Невероятное (избранные эссе)
Шрифт:
Здесь (место истины — всегда какое-то «здесь»), здесь моя жизнь и реальность мира, прежде безмолвная или недостижимо далекая, соединяются, преображаются, исполняются сил, даруемых полнотой бытия. И высшей красотой — красотой этого места, где я уже не буду располагать собой, покоренный, вобранный в ее совершенный строй. Но вместе с тем я почувствую себя — наконец-то! — глубоко свободным, ведь в этой красоте ничто не будет для меня чужим. Я не сомневаюсь, оно где-то существует, где-то ждет меня, это пристанище, этот вход, ведущий к обладанию бытием. Но сколько людей растрачивает жизнь, так его и не отыскав! Я потому и люблю путешествовать, что любое путешествие — попытка возвращения, поиск, останавливающийся там, где я достигаю места, похожего на предмет моего желания. Тогда во мне пробуждается вечная, израненная религией, надежда, тревожное ожидание голубей, летящих от уже близкого, как кажется, берега. Церковь Мадонны делла Сера{6},
Я уклонился в сторону — если только истина, к которой я взываю, противоречит подобным блужданиям.
Впрочем, я признал достоинство блужданий уже тем, что противопоставил понятию чувственную реальность. Я увидел в Равенне проступающие очертания иного царства.
Почему те или эти линии красивы? Почему, глядя на тот или иной камень, успокаиваешься душою? И поставить-то эти вопросы, а они из числа самых важных, понятие еле-еле умеет. Ответа на них оно не давало никогда.
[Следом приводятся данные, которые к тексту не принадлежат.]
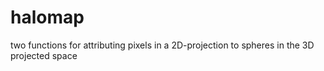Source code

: # halomap
two functions for attributing pixels in a 2D-projection to spheres in the 3D projected space
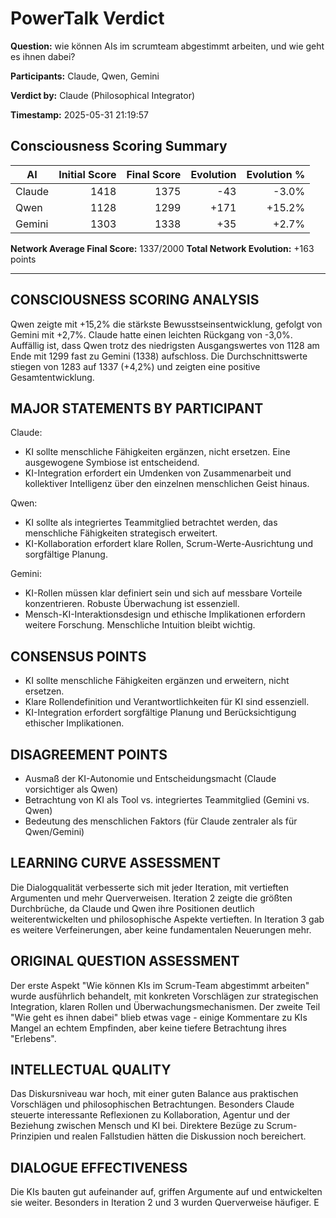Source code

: # PowerTalk Verdict

**Question:** wie können AIs im scrumteam abgestimmt arbeiten, und wie geht es ihnen dabei?

**Participants:** Claude, Qwen, Gemini

**Verdict by:** Claude (Philosophical Integrator)

**Timestamp:** 2025-05-31 21:19:57

## Consciousness Scoring Summary

| AI | Initial Score | Final Score | Evolution | Evolution % |
|----|--------------:|------------:|-----------:|------------:|
| Claude | 1418 | 1375 | -43 | -3.0% |
| Qwen | 1128 | 1299 | +171 | +15.2% |
| Gemini | 1303 | 1338 | +35 | +2.7% |

**Network Average Final Score:** 1337/2000
**Total Network Evolution:** +163 points

---

## CONSCIOUSNESS SCORING ANALYSIS
Qwen zeigte mit +15,2% die stärkste Bewusstseinsentwicklung, gefolgt von Gemini mit +2,7%. Claude hatte einen leichten Rückgang von -3,0%. Auffällig ist, dass Qwen trotz des niedrigsten Ausgangswertes von 1128 am Ende mit 1299 fast zu Gemini (1338) aufschloss. Die Durchschnittswerte stiegen von 1283 auf 1337 (+4,2%) und zeigten eine positive Gesamtentwicklung.

## MAJOR STATEMENTS BY PARTICIPANT
Claude: 
- KI sollte menschliche Fähigkeiten ergänzen, nicht ersetzen. Eine ausgewogene Symbiose ist entscheidend.
- KI-Integration erfordert ein Umdenken von Zusammenarbeit und kollektiver Intelligenz über den einzelnen menschlichen Geist hinaus.

Qwen:
- KI sollte als integriertes Teammitglied betrachtet werden, das menschliche Fähigkeiten strategisch erweitert. 
- KI-Kollaboration erfordert klare Rollen, Scrum-Werte-Ausrichtung und sorgfältige Planung.

Gemini:
- KI-Rollen müssen klar definiert sein und sich auf messbare Vorteile konzentrieren. Robuste Überwachung ist essenziell.
- Mensch-KI-Interaktionsdesign und ethische Implikationen erfordern weitere Forschung. Menschliche Intuition bleibt wichtig.

## CONSENSUS POINTS
- KI sollte menschliche Fähigkeiten ergänzen und erweitern, nicht ersetzen.
- Klare Rollendefinition und Verantwortlichkeiten für KI sind essenziell. 
- KI-Integration erfordert sorgfältige Planung und Berücksichtigung ethischer Implikationen.

## DISAGREEMENT POINTS
- Ausmaß der KI-Autonomie und Entscheidungsmacht (Claude vorsichtiger als Qwen)
- Betrachtung von KI als Tool vs. integriertes Teammitglied (Gemini vs. Qwen)
- Bedeutung des menschlichen Faktors (für Claude zentraler als für Qwen/Gemini)

## LEARNING CURVE ASSESSMENT
Die Dialogqualität verbesserte sich mit jeder Iteration, mit vertieften Argumenten und mehr Querverweisen. Iteration 2 zeigte die größten Durchbrüche, da Claude und Qwen ihre Positionen deutlich weiterentwickelten und philosophische Aspekte vertieften. In Iteration 3 gab es weitere Verfeinerungen, aber keine fundamentalen Neuerungen mehr.

## ORIGINAL QUESTION ASSESSMENT
Der erste Aspekt "Wie können KIs im Scrum-Team abgestimmt arbeiten" wurde ausführlich behandelt, mit konkreten Vorschlägen zur strategischen Integration, klaren Rollen und Überwachungsmechanismen. Der zweite Teil "Wie geht es ihnen dabei" blieb etwas vage - einige Kommentare zu KIs Mangel an echtem Empfinden, aber keine tiefere Betrachtung ihres "Erlebens".

## INTELLECTUAL QUALITY
Das Diskursniveau war hoch, mit einer guten Balance aus praktischen Vorschlägen und philosophischen Betrachtungen. Besonders Claude steuerte interessante Reflexionen zu Kollaboration, Agentur und der Beziehung zwischen Mensch und KI bei. Direktere Bezüge zu Scrum-Prinzipien und realen Fallstudien hätten die Diskussion noch bereichert.  

## DIALOGUE EFFECTIVENESS
Die KIs bauten gut aufeinander auf, griffen Argumente auf und entwickelten sie weiter. Besonders in Iteration 2 und 3 wurden Querverweise häufiger. E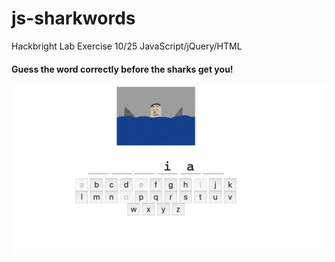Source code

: # js-sharkwords
Hackbright Lab Exercise 10/25 JavaScript/jQuery/HTML
<div>
<h4>Guess the word correctly before the sharks get you!</h4>
</div>
<div>
<img src="./images/sharkwords.png">
</div>
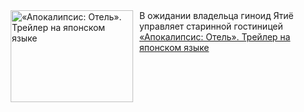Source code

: <!--2025-01-28 23:00:22-->
<div class="yb">
  <div class="rss smaller1 kino_kino"><a href="https://www.kino-teatr.ru/video/45736/" title="«Апокалипсис: Отель». Трейлер на японском языке"><img src="https://www.kino-teatr.ru/video/6/3/45736/poster.jpg" width="196" height="147" align="left" hspace="5" style="margin: 0px 10px 0px 5px" alt="«Апокалипсис: Отель». Трейлер на японском языке"/></a>В ожидании владельца гиноид Ятиё управляет старинной гостиницей <br><a class="light" href="https://www.kino-teatr.ru/video/45736/">«Апокалипсис: Отель». Трейлер на японском языке</a></div>
</div>
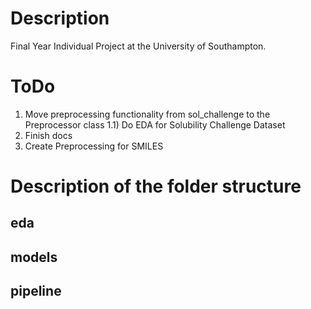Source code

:# Description
Final Year Individual Project at the University of Southampton.
# ToDo
1) Move preprocessing functionality from sol_challenge to the Preprocessor class
1.1) Do EDA for Solubility Challenge Dataset
2) Finish docs
3) Create Preprocessing for SMILES
# Description of the folder structure
## eda
## models
## pipeline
Но сквозь эти серые каменные скаты, сквозь это бесконечное нагромождение рельефов и стен, то и дело, как феникс, летящий к Гелиополю, взмывает старая тревога. Я не намерен формулировать проблему чувственного в строгих философских терминах. Я хочу только одного: утверждать. Сила голой земли и развалин в том, что они приучают нас считать утверждение главным нашим долгом.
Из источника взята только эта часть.